* WHAT YOU HAVE TO DO
For the material that follows, tally the lines holding "Vollständigkeit" and give the total alone.

* DATA FOR ANALYSIS
- - - - - - -

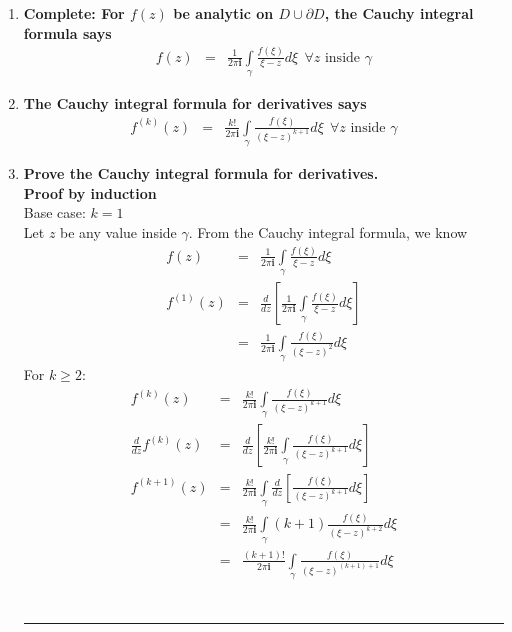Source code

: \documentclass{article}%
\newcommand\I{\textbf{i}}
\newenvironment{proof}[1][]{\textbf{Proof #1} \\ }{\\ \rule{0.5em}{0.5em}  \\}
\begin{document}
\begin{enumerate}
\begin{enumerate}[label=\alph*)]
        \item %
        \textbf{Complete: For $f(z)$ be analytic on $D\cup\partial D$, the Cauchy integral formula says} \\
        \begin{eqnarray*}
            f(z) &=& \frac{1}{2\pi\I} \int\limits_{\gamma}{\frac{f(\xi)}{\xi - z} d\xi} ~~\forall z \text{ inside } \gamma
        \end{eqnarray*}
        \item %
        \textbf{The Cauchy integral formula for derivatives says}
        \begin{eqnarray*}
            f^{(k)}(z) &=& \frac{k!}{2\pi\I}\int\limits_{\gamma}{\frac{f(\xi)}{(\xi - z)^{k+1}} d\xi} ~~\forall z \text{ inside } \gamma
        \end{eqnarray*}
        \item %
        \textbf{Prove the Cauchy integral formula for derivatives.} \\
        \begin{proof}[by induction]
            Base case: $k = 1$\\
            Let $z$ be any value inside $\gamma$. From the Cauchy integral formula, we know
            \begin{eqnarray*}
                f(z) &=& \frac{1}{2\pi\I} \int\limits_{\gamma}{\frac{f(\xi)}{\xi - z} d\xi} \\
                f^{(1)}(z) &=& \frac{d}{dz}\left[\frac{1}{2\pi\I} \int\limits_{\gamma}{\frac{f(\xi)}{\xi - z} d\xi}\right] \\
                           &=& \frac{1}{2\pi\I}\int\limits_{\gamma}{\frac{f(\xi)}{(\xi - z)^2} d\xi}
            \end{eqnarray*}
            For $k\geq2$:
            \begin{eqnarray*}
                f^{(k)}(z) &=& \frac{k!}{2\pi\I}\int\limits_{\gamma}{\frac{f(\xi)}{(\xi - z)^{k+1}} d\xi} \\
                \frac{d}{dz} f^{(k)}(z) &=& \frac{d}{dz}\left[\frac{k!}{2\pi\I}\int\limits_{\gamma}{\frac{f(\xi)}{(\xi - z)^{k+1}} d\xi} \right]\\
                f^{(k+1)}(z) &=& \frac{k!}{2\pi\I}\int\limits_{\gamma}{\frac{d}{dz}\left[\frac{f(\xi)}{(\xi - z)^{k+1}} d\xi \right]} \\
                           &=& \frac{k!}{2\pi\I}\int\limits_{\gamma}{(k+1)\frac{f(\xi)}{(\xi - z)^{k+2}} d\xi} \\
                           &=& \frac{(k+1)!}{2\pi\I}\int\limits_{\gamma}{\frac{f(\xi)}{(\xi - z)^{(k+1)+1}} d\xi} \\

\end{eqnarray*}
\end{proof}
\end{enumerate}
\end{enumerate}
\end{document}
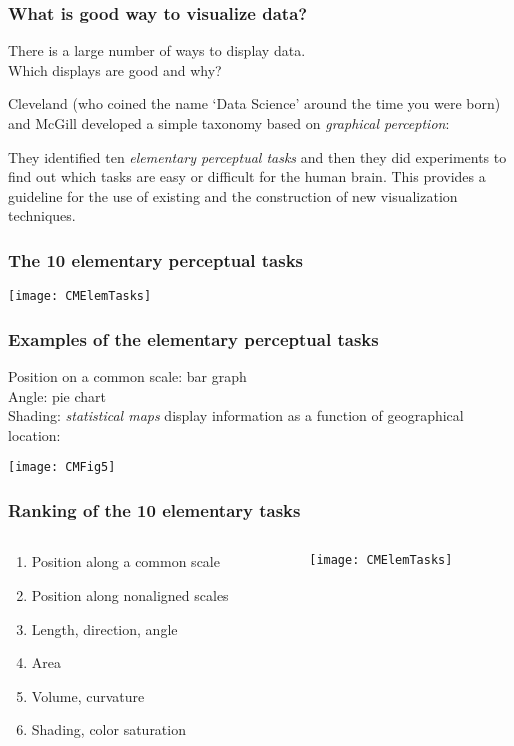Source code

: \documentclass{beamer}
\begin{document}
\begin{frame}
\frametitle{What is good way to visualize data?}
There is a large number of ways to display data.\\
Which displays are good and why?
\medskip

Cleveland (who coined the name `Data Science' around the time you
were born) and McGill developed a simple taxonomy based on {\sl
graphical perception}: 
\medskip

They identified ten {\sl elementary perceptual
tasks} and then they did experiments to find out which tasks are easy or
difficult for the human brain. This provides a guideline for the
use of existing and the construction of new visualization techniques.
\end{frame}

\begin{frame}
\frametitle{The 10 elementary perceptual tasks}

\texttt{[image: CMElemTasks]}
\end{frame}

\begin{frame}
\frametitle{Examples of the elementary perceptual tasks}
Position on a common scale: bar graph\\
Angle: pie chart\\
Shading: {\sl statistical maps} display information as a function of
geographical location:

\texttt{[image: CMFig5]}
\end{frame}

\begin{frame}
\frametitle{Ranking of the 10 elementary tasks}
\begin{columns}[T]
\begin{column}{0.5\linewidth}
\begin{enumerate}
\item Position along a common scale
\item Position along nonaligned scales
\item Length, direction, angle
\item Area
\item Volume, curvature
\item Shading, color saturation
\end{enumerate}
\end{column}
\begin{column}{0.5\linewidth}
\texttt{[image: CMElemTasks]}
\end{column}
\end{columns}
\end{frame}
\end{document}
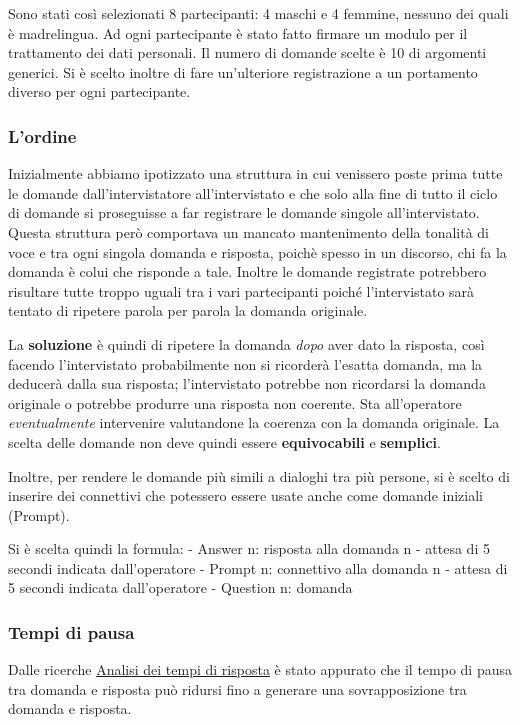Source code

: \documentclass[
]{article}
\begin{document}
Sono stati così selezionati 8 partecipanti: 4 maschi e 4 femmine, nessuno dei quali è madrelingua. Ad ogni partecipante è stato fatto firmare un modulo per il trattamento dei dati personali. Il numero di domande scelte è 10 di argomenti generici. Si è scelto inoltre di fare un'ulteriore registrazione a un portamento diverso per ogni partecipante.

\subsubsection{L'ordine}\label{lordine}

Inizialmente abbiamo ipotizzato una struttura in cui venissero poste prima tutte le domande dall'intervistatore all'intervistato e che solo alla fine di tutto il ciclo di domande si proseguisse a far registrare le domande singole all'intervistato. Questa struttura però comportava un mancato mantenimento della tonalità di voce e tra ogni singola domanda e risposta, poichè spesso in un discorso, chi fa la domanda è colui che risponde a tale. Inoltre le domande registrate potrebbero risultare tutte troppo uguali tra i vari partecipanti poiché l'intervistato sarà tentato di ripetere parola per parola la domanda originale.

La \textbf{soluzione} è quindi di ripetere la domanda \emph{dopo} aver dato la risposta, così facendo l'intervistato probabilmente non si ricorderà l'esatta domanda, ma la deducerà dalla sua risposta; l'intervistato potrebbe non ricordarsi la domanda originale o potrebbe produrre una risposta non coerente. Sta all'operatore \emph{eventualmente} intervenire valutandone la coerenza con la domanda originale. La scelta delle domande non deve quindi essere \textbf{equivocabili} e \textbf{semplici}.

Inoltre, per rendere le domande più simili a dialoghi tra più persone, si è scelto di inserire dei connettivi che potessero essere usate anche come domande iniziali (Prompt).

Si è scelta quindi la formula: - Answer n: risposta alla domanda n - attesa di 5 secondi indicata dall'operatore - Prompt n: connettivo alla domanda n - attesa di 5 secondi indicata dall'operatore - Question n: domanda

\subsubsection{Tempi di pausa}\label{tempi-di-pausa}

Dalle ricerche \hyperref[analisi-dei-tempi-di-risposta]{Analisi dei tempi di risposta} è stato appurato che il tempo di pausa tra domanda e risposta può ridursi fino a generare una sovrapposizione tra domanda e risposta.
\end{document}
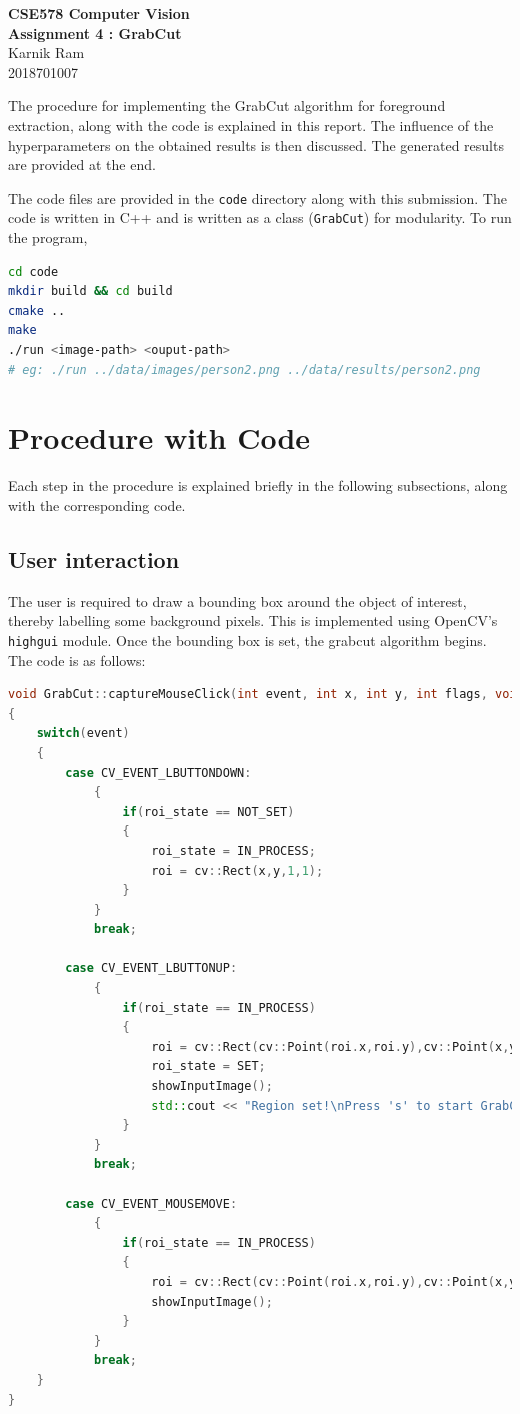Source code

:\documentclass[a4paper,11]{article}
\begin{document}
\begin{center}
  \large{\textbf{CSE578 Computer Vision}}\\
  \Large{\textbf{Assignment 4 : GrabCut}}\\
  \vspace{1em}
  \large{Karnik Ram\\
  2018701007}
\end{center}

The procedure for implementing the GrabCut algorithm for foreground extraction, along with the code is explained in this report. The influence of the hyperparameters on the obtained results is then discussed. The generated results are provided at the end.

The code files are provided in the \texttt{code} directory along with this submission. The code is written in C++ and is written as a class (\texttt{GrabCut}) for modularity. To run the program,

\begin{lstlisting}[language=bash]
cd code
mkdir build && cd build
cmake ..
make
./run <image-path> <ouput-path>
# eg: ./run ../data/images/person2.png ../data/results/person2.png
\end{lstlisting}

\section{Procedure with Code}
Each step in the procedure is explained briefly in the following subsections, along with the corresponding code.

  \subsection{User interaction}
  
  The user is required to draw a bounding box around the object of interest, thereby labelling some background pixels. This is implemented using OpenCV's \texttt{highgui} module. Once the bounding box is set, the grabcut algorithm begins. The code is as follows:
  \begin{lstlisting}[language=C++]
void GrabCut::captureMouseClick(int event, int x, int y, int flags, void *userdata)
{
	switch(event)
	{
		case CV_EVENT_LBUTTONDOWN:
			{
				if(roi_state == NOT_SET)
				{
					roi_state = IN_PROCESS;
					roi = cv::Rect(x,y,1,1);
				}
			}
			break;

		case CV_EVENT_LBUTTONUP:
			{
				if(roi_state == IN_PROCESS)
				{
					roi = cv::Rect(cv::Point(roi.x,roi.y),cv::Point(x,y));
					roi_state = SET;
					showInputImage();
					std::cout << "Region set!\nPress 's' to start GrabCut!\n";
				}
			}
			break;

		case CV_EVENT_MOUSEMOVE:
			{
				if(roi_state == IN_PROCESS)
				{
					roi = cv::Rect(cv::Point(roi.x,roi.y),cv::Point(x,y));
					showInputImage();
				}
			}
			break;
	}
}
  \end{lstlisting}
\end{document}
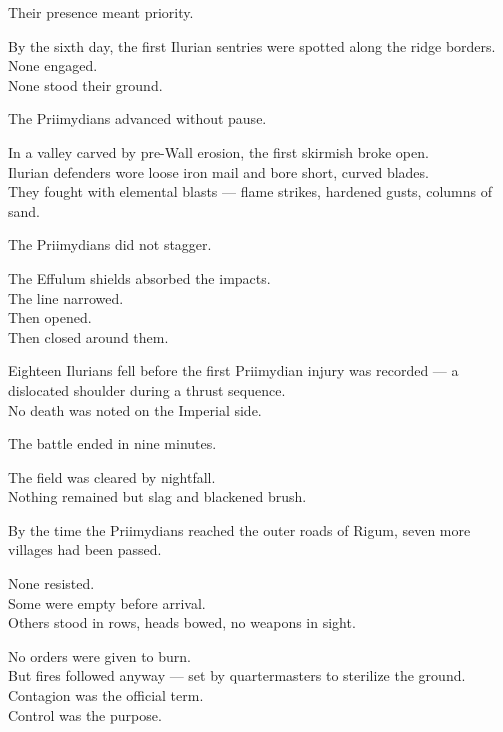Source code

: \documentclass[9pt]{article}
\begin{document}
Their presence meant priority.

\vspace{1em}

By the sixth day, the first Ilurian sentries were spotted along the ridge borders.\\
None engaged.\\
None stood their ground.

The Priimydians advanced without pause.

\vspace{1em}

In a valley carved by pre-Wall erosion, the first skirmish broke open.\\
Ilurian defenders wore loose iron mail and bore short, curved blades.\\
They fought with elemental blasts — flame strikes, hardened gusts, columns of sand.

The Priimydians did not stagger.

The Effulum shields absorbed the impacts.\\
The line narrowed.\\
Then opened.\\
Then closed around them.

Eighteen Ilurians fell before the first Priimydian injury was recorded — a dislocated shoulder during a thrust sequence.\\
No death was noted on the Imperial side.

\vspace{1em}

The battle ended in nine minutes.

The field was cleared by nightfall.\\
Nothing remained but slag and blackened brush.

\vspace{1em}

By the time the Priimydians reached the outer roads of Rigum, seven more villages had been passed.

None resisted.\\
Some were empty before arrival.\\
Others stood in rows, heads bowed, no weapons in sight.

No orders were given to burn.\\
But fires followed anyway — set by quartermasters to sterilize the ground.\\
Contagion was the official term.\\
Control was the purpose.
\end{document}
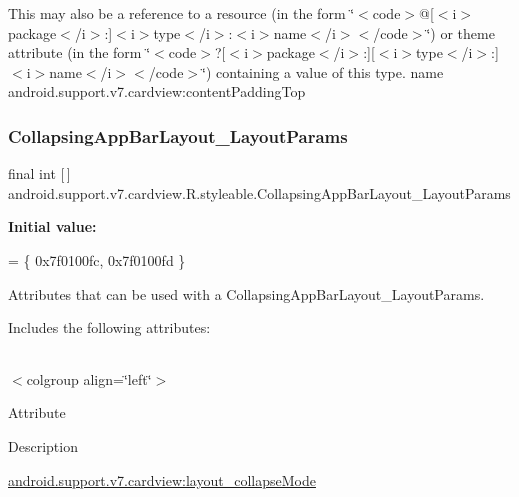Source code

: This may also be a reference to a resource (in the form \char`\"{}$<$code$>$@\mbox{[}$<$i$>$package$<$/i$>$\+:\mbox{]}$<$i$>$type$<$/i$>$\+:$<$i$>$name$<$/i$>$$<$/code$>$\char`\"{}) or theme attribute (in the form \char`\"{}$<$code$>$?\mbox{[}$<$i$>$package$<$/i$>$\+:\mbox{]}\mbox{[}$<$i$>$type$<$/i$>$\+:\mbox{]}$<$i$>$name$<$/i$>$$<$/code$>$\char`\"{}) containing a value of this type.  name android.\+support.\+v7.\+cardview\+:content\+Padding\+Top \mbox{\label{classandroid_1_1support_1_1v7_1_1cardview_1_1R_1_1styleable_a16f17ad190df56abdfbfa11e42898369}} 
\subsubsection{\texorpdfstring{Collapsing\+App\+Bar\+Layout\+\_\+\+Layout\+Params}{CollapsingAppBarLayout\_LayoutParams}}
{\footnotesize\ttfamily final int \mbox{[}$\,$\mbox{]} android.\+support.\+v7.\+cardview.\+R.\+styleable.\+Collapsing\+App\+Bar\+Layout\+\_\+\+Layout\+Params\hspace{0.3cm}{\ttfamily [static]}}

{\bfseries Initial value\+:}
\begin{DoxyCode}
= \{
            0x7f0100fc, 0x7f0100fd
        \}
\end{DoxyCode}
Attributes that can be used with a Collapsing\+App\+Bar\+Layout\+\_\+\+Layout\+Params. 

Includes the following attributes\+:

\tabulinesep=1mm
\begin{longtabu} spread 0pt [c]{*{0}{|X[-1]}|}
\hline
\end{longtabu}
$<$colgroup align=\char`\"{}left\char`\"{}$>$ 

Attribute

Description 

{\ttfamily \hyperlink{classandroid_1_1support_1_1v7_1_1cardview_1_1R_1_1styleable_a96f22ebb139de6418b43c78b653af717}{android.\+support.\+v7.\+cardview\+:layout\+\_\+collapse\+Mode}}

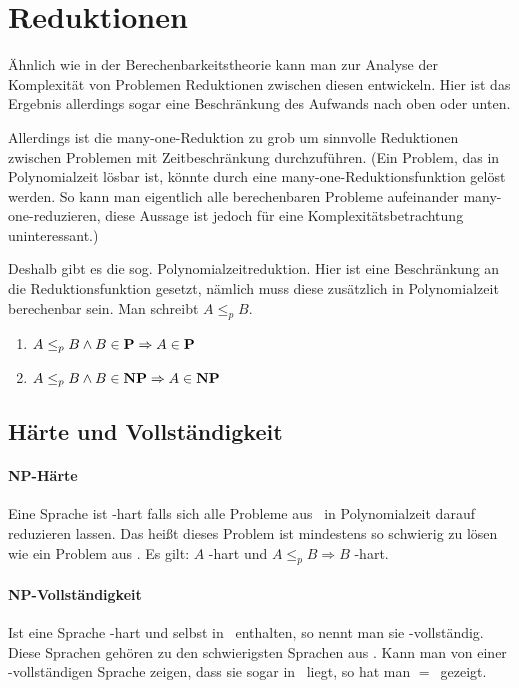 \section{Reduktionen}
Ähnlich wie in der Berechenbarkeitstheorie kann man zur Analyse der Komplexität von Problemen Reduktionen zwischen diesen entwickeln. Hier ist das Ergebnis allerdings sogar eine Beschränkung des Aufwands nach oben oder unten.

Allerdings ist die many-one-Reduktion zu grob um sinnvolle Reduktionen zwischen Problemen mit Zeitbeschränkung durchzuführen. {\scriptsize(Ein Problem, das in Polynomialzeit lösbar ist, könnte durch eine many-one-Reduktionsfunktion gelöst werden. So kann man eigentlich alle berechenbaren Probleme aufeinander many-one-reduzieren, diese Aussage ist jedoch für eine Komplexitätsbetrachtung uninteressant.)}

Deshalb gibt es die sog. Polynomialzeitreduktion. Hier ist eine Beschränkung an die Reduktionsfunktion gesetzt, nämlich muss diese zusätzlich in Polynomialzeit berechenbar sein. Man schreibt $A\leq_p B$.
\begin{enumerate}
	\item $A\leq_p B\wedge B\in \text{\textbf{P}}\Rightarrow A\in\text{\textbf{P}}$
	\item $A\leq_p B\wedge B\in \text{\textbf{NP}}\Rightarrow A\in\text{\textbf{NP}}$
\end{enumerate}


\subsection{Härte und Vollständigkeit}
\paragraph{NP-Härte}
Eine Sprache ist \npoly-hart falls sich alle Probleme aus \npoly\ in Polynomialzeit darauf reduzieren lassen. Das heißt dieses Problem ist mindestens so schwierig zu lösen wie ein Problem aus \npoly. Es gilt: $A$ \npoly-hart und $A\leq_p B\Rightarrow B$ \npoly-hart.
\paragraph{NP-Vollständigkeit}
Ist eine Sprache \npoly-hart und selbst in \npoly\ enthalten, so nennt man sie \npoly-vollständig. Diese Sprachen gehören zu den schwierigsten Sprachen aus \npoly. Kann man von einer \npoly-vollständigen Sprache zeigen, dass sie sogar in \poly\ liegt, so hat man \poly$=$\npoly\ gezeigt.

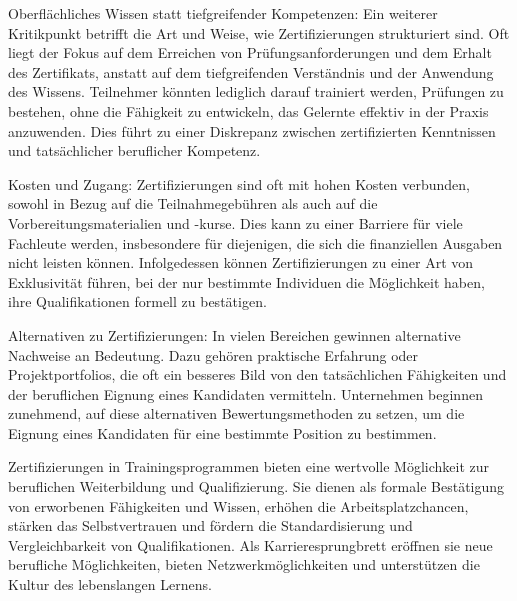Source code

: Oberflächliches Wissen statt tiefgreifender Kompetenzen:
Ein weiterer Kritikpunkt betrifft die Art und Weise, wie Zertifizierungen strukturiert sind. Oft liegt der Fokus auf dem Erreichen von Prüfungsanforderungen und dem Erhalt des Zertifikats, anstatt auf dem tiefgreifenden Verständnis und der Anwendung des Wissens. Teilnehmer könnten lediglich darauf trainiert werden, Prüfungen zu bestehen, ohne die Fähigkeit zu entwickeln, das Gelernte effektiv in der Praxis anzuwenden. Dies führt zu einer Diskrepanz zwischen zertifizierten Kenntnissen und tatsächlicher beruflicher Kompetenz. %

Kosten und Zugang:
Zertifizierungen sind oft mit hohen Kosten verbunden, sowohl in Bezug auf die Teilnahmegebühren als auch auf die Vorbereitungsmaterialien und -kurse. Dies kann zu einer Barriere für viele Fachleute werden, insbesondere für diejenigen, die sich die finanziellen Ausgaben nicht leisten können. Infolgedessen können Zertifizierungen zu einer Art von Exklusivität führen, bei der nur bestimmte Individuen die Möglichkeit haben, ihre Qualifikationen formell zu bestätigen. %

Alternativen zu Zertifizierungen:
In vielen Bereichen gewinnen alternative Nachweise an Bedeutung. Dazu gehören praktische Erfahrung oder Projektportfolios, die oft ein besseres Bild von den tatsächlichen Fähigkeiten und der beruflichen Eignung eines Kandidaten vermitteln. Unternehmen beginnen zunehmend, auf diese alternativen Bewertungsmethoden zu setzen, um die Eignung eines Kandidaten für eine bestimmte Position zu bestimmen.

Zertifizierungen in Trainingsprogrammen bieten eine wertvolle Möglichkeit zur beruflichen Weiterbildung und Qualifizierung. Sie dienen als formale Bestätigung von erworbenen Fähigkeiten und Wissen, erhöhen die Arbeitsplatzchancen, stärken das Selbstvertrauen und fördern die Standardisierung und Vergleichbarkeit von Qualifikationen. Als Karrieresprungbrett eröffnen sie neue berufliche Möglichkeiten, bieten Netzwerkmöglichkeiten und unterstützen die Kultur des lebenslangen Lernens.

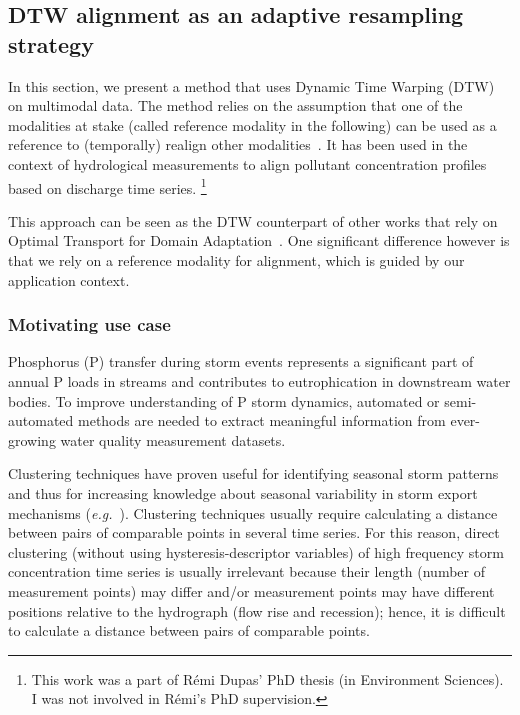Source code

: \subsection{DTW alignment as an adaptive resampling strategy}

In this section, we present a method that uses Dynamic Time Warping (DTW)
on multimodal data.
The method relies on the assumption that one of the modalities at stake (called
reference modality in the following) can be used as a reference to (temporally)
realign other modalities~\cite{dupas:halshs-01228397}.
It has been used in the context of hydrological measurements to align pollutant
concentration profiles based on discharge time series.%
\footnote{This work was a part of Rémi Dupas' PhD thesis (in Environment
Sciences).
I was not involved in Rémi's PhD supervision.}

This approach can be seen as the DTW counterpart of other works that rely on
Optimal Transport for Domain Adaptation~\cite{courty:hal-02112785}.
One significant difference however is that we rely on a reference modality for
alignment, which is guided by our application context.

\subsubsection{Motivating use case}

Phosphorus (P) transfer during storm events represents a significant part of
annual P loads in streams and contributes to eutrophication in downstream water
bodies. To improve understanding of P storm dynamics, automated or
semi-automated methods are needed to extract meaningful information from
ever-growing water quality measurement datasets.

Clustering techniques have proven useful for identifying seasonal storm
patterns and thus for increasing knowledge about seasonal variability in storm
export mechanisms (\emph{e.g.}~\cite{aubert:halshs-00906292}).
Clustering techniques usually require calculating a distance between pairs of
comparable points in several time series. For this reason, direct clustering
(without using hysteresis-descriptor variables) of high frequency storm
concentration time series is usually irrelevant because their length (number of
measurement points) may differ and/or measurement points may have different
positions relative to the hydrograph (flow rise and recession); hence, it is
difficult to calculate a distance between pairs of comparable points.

- - - - - - -

* RESULT OF THE TASK
2